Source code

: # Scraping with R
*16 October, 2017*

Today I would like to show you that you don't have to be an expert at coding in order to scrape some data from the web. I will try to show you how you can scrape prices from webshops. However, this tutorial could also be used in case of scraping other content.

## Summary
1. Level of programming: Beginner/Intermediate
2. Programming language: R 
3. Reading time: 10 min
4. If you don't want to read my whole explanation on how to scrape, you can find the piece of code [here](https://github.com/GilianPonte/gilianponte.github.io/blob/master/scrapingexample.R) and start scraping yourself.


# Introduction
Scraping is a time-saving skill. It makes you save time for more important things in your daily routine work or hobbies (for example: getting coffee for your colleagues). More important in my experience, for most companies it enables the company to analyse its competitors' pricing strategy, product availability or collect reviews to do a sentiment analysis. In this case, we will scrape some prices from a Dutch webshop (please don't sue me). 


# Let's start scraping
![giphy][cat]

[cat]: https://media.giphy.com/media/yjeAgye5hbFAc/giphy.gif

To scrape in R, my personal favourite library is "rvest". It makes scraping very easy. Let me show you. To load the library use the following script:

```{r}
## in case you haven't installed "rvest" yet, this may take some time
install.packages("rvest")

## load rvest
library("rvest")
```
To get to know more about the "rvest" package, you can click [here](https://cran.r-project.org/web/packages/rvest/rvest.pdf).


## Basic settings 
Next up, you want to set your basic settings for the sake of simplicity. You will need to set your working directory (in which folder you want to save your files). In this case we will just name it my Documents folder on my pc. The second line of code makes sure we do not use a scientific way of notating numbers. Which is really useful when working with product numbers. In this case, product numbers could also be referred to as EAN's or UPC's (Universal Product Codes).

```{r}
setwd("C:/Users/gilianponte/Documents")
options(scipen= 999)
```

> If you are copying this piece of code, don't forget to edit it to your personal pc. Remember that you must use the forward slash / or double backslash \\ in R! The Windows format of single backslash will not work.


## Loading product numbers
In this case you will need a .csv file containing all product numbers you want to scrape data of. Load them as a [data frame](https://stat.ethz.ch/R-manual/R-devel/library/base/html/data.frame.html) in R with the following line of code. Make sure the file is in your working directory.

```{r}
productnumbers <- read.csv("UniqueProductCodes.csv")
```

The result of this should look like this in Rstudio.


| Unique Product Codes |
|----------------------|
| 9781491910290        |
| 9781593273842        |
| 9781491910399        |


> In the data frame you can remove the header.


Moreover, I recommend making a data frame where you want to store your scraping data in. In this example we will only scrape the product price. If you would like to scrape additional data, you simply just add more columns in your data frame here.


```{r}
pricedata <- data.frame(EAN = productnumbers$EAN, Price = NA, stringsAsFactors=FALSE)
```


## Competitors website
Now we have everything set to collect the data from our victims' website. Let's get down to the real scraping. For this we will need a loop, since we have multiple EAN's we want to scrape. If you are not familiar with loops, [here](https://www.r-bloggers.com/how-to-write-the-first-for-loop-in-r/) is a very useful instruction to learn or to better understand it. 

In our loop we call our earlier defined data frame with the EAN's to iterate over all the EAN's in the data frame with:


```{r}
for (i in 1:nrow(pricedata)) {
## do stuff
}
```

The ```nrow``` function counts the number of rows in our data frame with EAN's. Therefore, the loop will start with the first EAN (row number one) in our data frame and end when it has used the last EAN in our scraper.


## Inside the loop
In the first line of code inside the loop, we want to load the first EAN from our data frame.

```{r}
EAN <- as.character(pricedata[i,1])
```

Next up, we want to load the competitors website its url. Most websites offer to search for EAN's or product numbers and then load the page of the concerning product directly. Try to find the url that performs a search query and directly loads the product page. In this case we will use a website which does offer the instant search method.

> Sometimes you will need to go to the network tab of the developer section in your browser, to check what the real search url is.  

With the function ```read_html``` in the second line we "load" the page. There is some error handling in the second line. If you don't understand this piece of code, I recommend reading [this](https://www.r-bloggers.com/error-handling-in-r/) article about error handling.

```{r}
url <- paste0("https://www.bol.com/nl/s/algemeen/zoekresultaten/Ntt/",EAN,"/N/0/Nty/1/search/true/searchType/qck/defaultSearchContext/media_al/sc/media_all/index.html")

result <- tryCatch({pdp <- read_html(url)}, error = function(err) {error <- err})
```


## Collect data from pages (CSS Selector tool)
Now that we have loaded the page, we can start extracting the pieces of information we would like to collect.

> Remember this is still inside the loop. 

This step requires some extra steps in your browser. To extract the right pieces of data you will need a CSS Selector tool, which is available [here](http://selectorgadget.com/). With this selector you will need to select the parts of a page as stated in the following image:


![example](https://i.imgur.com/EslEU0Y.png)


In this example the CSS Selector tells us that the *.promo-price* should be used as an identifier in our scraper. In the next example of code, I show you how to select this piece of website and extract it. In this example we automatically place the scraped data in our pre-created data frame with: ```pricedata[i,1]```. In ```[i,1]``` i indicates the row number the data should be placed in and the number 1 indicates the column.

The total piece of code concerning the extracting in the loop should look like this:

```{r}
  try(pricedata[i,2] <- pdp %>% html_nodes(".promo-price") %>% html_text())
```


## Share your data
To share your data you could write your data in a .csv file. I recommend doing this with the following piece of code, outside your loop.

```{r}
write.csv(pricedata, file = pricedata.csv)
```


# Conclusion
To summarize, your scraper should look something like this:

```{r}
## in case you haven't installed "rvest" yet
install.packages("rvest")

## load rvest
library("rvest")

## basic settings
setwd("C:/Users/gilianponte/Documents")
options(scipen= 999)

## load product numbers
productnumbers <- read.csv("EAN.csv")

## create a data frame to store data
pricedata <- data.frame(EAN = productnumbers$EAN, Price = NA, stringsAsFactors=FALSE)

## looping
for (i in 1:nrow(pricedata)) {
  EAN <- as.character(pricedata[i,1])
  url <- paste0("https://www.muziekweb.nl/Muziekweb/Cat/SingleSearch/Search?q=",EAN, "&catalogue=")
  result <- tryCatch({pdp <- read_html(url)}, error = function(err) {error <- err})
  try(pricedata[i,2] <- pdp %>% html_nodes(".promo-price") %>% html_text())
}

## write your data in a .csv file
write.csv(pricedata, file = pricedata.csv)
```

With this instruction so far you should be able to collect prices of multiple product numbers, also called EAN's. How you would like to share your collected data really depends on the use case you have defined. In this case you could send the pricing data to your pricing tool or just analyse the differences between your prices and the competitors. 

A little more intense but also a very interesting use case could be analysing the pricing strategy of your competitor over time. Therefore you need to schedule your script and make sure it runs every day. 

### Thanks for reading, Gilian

TASK GOAL
All records shown above must be set down again verbatim.

EXERCISE RESULT
Source code

: # Scraping with R
*16 October, 2017*

Today I would like to show you that you don't have to be an expert at coding in order to scrape some data from the web. I will try to show you how you can scrape prices from webshops. However, this tutorial could also be used in case of scraping other content.

## Summary
1. Level of programming: Beginner/Intermediate
2. Programming language: R 
3. Reading time: 10 min
4. If you don't want to read my whole explanation on how to scrape, you can find the piece of code [here](https://github.com/GilianPonte/gilianponte.github.io/blob/master/scrapingexample.R) and start scraping yourself.


# Introduction
Scraping is a time-saving skill. It makes you save time for more important things in your daily routine work or hobbies (for example: getting coffee for your colleagues). More important in my experience, for most companies it enables the company to analyse its competitors' pricing strategy, product availability or collect reviews to do a sentiment analysis. In this case, we will scrape some prices from a Dutch webshop (please don't sue me). 


# Let's start scraping
![giphy][cat]

[cat]: https://media.giphy.com/media/yjeAgye5hbFAc/giphy.gif

To scrape in R, my personal favourite library is "rvest". It makes scraping very easy. Let me show you. To load the library use the following script:

```{r}
## in case you haven't installed "rvest" yet, this may take some time
install.packages("rvest")

## load rvest
library("rvest")
```
To get to know more about the "rvest" package, you can click [here](https://cran.r-project.org/web/packages/rvest/rvest.pdf).


## Basic settings 
Next up, you want to set your basic settings for the sake of simplicity. You will need to set your working directory (in which folder you want to save your files). In this case we will just name it my Documents folder on my pc. The second line of code makes sure we do not use a scientific way of notating numbers. Which is really useful when working with product numbers. In this case, product numbers could also be referred to as EAN's or UPC's (Universal Product Codes).

```{r}
setwd("C:/Users/gilianponte/Documents")
options(scipen= 999)
```

> If you are copying this piece of code, don't forget to edit it to your personal pc. Remember that you must use the forward slash / or double backslash \\ in R! The Windows format of single backslash will not work.


## Loading product numbers
In this case you will need a .csv file containing all product numbers you want to scrape data of. Load them as a [data frame](https://stat.ethz.ch/R-manual/R-devel/library/base/html/data.frame.html) in R with the following line of code. Make sure the file is in your working directory.

```{r}
productnumbers <- read.csv("UniqueProductCodes.csv")
```

The result of this should look like this in Rstudio.


| Unique Product Codes |
|----------------------|
| 9781491910290        |
| 9781593273842        |
| 9781491910399        |


> In the data frame you can remove the header.


Moreover, I recommend making a data frame where you want to store your scraping data in. In this example we will only scrape the product price. If you would like to scrape additional data, you simply just add more columns in your data frame here.


```{r}
pricedata <- data.frame(EAN = productnumbers$EAN, Price = NA, stringsAsFactors=FALSE)
```


## Competitors website
Now we have everything set to collect the data from our victims' website. Let's get down to the real scraping. For this we will need a loop, since we have multiple EAN's we want to scrape. If you are not familiar with loops, [here](https://www.r-bloggers.com/how-to-write-the-first-for-loop-in-r/) is a very useful instruction to learn or to better understand it. 

In our loop we call our earlier defined data frame with the EAN's to iterate over all the EAN's in the data frame with:


```{r}
for (i in 1:nrow(pricedata)) {
## do stuff
}
```

The ```nrow``` function counts the number of rows in our data frame with EAN's. Therefore, the loop will start with the first EAN (row number one) in our data frame and end when it has used the last EAN in our scraper.


## Inside the loop
In the first line of code inside the loop, we want to load the first EAN from our data frame.

```{r}
EAN <- as.character(pricedata[i,1])
```

Next up, we want to load the competitors website its url. Most websites offer to search for EAN's or product numbers and then load the page of the concerning product directly. Try to find the url that performs a search query and directly loads the product page. In this case we will use a website which does offer the instant search method.

> Sometimes you will need to go to the network tab of the developer section in your browser, to check what the real search url is.  

With the function ```read_html``` in the second line we "load" the page. There is some error handling in the second line. If you don't understand this piece of code, I recommend reading [this](https://www.r-bloggers.com/error-handling-in-r/) article about error handling.

```{r}
url <- paste0("https://www.bol.com/nl/s/algemeen/zoekresultaten/Ntt/",EAN,"/N/0/Nty/1/search/true/searchType/qck/defaultSearchContext/media_al/sc/media_all/index.html")

result <- tryCatch({pdp <- read_html(url)}, error = function(err) {error <- err})
```


## Collect data from pages (CSS Selector tool)
Now that we have loaded the page, we can start extracting the pieces of information we would like to collect.

> Remember this is still inside the loop. 

This step requires some extra steps in your browser. To extract the right pieces of data you will need a CSS Selector tool, which is available [here](http://selectorgadget.com/). With this selector you will need to select the parts of a page as stated in the following image:


![example](https://i.imgur.com/EslEU0Y.png)


In this example the CSS Selector tells us that the *.promo-price* should be used as an identifier in our scraper. In the next example of code, I show you how to select this piece of website and extract it. In this example we automatically place the scraped data in our pre-created data frame with: ```pricedata[i,1]```. In ```[i,1]``` i indicates the row number the data should be placed in and the number 1 indicates the column.

The total piece of code concerning the extracting in the loop should look like this:

```{r}
  try(pricedata[i,2] <- pdp %>% html_nodes(".promo-price") %>% html_text())
```


## Share your data
To share your data you could write your data in a .csv file. I recommend doing this with the following piece of code, outside your loop.

```{r}
write.csv(pricedata, file = pricedata.csv)
```


# Conclusion
To summarize, your scraper should look something like this:

```{r}
## in case you haven't installed "rvest" yet
install.packages("rvest")

## load rvest
library("rvest")

## basic settings
setwd("C:/Users/gilianponte/Documents")
options(scipen= 999)

## load product numbers
productnumbers <- read.csv("EAN.csv")

## create a data frame to store data
pricedata <- data.frame(EAN = productnumbers$EAN, Price = NA, stringsAsFactors=FALSE)

## looping
for (i in 1:nrow(pricedata)) {
  EAN <- as.character(pricedata[i,1])
  url <- paste0("https://www.muziekweb.nl/Muziekweb/Cat/SingleSearch/Search?q=",EAN, "&catalogue=")
  result <- tryCatch({pdp <- read_html(url)}, error = function(err) {error <- err})
  try(pricedata[i,2] <- pdp %>% html_nodes(".promo-price") %>% html_text())
}

## write your data in a .csv file
write.csv(pricedata, file = pricedata.csv)
```

With this instruction so far you should be able to collect prices of multiple product numbers, also called EAN's. How you would like to share your collected data really depends on the use case you have defined. In this case you could send the pricing data to your pricing tool or just analyse the differences between your prices and the competitors. 

A little more intense but also a very interesting use case could be analysing the pricing strategy of your competitor over time. Therefore you need to schedule your script and make sure it runs every day. 

### Thanks for reading, Gilian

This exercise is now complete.